Received 9 September 2016; Revised 22 November 2016; Accepted 5 December 2016

Academic Editor: Lucia Lopalco

Copyright © 2016 Jonathan Izudi et al. This is an open access article distributed under the Creative Commons Attribution License, which permits unrestricted use, distribution, and reproduction in any medium, provided the original work is properly cited.

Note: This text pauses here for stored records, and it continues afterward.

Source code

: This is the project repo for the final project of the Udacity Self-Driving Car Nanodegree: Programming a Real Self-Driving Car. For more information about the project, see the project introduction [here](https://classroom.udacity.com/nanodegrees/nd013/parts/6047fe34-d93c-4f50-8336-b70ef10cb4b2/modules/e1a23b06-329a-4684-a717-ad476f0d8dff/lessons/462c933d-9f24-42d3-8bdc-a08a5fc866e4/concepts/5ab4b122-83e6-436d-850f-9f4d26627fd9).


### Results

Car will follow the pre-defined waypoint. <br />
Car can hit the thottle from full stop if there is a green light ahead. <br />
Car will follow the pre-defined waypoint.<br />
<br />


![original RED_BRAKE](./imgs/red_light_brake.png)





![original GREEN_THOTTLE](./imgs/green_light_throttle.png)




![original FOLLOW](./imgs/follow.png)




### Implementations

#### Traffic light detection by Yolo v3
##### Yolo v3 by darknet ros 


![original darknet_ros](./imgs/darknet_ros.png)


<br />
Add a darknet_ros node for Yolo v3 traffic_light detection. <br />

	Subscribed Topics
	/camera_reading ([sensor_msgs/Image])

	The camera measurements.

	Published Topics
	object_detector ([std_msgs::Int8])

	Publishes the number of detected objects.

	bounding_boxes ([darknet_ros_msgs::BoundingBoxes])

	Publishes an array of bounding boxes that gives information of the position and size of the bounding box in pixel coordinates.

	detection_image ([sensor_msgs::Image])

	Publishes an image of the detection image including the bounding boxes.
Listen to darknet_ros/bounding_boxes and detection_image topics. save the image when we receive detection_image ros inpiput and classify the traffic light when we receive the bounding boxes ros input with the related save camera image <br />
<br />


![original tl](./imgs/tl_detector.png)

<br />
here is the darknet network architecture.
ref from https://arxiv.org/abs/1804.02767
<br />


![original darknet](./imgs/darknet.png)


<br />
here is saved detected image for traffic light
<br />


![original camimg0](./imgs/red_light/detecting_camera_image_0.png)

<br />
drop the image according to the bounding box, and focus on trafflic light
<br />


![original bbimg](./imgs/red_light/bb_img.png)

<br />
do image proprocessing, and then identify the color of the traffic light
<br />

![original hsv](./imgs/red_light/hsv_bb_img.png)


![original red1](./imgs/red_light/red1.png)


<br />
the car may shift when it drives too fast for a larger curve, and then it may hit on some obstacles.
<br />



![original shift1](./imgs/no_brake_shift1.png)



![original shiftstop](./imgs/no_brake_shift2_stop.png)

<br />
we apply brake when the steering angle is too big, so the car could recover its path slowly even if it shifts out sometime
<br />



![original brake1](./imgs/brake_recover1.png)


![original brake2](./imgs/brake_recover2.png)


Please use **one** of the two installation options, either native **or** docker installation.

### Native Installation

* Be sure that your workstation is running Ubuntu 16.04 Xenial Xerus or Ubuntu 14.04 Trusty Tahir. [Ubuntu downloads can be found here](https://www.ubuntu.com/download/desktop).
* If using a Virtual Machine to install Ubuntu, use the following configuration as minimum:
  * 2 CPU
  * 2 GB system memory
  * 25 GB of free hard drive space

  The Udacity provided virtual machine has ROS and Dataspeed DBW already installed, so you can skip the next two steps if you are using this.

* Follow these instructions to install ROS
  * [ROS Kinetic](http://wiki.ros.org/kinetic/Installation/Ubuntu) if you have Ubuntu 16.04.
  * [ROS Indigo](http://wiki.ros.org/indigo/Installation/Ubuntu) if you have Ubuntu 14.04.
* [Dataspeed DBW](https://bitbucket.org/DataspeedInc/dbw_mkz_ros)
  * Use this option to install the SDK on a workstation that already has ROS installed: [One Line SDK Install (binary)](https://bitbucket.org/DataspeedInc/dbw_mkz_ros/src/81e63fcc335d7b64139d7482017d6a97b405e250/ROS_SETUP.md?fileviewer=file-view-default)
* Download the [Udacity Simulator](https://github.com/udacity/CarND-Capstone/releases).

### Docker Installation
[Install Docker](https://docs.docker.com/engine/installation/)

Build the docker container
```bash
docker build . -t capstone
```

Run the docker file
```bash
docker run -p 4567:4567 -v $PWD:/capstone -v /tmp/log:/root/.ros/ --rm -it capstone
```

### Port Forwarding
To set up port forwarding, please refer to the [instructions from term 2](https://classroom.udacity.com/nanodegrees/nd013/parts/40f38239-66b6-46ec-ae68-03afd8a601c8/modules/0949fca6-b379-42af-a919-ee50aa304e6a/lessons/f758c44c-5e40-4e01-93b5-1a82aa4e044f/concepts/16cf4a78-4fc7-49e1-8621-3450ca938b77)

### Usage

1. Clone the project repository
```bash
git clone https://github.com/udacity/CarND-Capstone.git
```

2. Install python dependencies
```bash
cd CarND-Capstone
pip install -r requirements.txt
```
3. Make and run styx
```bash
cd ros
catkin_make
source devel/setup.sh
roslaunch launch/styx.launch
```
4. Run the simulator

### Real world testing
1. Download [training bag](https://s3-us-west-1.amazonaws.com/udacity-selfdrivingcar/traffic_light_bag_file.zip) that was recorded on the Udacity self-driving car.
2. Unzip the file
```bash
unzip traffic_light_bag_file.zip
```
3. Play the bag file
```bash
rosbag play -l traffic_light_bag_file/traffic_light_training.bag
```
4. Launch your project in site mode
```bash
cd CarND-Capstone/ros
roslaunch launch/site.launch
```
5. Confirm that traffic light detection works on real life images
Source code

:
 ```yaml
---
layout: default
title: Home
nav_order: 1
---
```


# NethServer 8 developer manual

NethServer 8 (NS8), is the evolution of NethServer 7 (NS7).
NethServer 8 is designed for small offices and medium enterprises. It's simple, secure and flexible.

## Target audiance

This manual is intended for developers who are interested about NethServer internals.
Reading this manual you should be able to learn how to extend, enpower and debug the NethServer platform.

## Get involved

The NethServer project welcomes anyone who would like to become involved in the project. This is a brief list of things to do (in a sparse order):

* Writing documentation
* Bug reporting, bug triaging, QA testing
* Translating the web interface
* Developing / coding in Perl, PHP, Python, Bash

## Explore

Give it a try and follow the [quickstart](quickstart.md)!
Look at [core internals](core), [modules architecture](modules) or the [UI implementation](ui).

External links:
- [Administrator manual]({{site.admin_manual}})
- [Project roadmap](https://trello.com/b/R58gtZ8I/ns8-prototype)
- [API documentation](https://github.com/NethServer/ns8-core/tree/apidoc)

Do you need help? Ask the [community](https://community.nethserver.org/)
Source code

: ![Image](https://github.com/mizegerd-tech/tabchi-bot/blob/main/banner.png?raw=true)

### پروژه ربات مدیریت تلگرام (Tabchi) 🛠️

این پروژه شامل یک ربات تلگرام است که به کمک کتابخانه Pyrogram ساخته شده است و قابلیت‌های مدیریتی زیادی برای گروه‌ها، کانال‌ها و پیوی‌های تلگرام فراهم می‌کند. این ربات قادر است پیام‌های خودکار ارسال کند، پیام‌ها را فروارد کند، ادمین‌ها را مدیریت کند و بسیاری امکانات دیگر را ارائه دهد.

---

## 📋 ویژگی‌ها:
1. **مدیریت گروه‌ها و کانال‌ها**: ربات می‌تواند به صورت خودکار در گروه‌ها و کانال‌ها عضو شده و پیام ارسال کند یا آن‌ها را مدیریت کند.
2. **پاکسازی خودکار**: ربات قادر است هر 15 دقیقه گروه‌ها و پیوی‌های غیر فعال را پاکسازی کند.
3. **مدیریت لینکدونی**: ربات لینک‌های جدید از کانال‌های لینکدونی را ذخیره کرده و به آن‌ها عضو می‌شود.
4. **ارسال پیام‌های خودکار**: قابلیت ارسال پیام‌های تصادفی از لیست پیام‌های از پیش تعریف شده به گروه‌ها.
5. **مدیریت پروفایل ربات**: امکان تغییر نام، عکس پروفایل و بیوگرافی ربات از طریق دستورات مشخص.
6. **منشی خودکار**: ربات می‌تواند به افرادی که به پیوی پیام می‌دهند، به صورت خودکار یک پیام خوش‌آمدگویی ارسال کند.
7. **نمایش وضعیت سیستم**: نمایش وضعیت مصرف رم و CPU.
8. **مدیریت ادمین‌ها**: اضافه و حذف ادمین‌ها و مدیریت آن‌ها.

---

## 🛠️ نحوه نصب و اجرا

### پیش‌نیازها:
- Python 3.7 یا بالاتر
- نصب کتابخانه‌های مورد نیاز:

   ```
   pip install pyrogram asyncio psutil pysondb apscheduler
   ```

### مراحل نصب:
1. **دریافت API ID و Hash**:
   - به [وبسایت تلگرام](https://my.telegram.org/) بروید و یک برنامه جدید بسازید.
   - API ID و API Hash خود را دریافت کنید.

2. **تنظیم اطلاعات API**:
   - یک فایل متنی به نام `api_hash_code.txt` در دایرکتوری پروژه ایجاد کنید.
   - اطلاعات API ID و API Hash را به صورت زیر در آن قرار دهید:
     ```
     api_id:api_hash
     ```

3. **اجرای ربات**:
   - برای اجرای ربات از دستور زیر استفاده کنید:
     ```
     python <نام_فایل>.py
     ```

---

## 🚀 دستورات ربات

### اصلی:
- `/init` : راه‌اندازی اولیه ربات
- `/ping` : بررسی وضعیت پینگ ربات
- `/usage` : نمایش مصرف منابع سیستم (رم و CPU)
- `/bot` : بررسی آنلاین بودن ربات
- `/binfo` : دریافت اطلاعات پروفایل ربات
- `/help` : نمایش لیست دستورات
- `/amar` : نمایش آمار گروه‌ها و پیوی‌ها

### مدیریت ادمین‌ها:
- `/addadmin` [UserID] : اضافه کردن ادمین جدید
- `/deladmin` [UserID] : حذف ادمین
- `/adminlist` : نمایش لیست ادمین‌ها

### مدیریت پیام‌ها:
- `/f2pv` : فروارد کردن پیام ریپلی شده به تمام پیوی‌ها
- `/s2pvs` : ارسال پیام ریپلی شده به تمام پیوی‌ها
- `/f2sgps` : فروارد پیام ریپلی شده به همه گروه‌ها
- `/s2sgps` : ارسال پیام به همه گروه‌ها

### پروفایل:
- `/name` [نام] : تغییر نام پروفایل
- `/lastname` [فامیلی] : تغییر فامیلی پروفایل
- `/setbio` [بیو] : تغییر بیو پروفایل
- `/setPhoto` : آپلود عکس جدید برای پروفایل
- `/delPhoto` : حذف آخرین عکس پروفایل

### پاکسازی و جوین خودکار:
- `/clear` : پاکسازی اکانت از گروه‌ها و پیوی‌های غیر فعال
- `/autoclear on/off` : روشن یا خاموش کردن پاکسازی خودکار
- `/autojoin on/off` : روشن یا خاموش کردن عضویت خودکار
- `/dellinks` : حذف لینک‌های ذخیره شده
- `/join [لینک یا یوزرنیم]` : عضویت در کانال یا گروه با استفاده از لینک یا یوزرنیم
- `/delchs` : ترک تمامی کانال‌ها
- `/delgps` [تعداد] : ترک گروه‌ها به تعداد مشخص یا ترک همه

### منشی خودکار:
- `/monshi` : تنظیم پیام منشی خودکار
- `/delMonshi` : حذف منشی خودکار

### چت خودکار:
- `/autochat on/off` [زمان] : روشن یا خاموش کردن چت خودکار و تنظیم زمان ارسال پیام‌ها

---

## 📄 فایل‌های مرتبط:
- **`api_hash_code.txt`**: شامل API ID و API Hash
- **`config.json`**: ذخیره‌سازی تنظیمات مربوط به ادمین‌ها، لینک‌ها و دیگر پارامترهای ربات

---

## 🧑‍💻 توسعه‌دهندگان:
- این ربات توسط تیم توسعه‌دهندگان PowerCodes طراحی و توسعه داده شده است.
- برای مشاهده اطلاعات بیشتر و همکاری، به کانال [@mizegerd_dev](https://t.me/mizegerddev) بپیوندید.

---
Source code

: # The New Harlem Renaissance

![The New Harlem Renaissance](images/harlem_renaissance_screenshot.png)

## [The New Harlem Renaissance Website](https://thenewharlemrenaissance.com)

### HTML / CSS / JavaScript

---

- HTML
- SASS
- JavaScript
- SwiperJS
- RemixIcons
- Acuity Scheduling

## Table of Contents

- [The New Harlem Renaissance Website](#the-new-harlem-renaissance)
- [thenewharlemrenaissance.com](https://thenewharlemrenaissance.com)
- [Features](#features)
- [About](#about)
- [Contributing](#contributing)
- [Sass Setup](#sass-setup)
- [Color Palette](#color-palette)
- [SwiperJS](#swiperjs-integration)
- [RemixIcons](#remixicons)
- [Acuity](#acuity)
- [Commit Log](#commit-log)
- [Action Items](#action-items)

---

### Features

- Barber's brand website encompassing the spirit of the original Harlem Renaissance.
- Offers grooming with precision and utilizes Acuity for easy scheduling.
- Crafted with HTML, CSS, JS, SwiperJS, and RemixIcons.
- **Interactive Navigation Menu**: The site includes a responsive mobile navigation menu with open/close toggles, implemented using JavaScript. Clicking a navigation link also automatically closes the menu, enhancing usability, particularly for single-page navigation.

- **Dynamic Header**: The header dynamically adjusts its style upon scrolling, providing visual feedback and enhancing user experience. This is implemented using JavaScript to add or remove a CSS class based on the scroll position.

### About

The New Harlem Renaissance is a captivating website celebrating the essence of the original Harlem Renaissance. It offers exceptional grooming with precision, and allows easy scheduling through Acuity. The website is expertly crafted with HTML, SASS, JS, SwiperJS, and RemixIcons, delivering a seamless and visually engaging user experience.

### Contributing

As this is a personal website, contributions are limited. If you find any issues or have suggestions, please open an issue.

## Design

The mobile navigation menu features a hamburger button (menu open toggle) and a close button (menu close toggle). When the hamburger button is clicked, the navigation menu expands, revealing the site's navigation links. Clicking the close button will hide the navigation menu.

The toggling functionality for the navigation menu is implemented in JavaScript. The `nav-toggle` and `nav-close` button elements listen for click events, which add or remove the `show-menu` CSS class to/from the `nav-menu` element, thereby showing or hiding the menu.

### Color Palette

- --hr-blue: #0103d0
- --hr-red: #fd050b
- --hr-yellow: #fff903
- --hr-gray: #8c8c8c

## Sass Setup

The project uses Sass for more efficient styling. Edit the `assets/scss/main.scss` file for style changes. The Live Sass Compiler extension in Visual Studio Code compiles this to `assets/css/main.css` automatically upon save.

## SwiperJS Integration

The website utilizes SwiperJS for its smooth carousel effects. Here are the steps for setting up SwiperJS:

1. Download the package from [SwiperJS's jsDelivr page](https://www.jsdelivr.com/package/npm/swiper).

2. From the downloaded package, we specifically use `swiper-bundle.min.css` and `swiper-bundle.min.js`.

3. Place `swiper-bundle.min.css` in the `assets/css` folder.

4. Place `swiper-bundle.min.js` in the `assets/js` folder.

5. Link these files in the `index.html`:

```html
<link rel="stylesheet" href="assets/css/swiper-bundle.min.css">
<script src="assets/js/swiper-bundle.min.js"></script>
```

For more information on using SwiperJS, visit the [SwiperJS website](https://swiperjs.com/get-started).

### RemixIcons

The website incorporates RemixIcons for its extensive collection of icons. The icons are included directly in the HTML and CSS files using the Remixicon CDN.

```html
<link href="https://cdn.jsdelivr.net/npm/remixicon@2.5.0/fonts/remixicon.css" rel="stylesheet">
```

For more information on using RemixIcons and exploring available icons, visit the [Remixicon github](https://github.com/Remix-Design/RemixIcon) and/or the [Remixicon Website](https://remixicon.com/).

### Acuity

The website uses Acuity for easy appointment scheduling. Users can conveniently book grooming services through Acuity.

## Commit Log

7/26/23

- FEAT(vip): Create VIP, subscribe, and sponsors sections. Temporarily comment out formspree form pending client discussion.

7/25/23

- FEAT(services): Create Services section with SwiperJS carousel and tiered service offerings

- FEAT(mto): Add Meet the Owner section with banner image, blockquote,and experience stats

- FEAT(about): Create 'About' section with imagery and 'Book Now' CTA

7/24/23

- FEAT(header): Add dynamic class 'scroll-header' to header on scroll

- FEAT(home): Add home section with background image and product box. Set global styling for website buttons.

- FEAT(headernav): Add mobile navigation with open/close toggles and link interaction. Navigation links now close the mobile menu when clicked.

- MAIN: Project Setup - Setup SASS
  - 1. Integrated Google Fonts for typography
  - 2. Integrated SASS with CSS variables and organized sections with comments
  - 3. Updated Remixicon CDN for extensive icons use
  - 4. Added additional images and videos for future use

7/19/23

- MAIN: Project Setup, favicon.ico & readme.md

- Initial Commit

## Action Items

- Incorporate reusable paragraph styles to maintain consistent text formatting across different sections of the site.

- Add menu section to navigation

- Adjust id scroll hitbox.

Introduction. Early infant diagnosis (EID) of human immunodeficiency virus (HIV) ensures prompt treatment and infant survival. In Kaabong Hospital, 20% of HIV exposed infants (HEIs) had access to HIV diagnosis by eight weeks. We aimed to improve EID of HIV by deoxyribonucleic acid-polymerase chain reaction (DNA-PCR) testing by eight weeks from 20 to 100% between June 2014 and November 2015. Method. In this quality improvement (QI) project, EID data was reviewed, gaps prioritized using theme matrix selection, root causes analyzed using fishbone tool, and improvement changes were selected using counter measures matrix but implemented using Plan-Do-Study-Act cycle. Root causes of low first DNA-PCR testing included maternal EID ignorance, absent lost mother-baby pairs (LMBP) tracking system, and no EID performance reviews. Health education, Continuous Medical Education (CMEs), and integration of laboratory and EID services were initial improvement changes used. Results. DNA-PCR testing increased from 20 to 100% between June 2014 and July 2015 and was sustained at 100% until February 2016. Two declines, 67% in September 2014 and 75% in June 2015, due to LMBP were addressed using expert clients and peer mothers, respectively. Conclusion. Formation of WIT, laboratory service integration at MBCP, and task shifting along EID cascade improved EID outcomes at 6 weeks.